Task details: Print all the records exactly, please.

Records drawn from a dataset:
* * * * *

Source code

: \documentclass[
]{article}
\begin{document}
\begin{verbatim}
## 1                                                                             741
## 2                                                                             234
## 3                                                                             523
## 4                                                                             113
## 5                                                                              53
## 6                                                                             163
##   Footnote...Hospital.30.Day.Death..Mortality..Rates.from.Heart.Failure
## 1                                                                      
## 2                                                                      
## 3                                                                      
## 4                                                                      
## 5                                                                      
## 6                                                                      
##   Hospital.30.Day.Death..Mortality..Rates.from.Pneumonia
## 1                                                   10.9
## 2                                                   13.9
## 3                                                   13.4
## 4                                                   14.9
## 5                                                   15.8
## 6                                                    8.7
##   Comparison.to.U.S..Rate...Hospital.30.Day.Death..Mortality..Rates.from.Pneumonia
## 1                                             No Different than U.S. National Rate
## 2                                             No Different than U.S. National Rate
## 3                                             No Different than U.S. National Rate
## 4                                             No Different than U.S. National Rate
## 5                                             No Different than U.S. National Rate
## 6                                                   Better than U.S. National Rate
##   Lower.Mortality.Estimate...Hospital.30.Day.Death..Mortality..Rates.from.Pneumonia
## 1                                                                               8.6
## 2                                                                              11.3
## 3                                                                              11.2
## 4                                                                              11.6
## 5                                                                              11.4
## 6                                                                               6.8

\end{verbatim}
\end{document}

* * * * *

Answer below:
Source code

: \documentclass[
]{article}
\begin{document}
\begin{verbatim}
## 1                                                                             741
## 2                                                                             234
## 3                                                                             523
## 4                                                                             113
## 5                                                                              53
## 6                                                                             163
##   Footnote...Hospital.30.Day.Death..Mortality..Rates.from.Heart.Failure
## 1                                                                      
## 2                                                                      
## 3                                                                      
## 4                                                                      
## 5                                                                      
## 6                                                                      
##   Hospital.30.Day.Death..Mortality..Rates.from.Pneumonia
## 1                                                   10.9
## 2                                                   13.9
## 3                                                   13.4
## 4                                                   14.9
## 5                                                   15.8
## 6                                                    8.7
##   Comparison.to.U.S..Rate...Hospital.30.Day.Death..Mortality..Rates.from.Pneumonia
## 1                                             No Different than U.S. National Rate
## 2                                             No Different than U.S. National Rate
## 3                                             No Different than U.S. National Rate
## 4                                             No Different than U.S. National Rate
## 5                                             No Different than U.S. National Rate
## 6                                                   Better than U.S. National Rate
##   Lower.Mortality.Estimate...Hospital.30.Day.Death..Mortality..Rates.from.Pneumonia
## 1                                                                               8.6
## 2                                                                              11.3
## 3                                                                              11.2
## 4                                                                              11.6
## 5                                                                              11.4
## 6                                                                               6.8

\end{verbatim}
\end{document}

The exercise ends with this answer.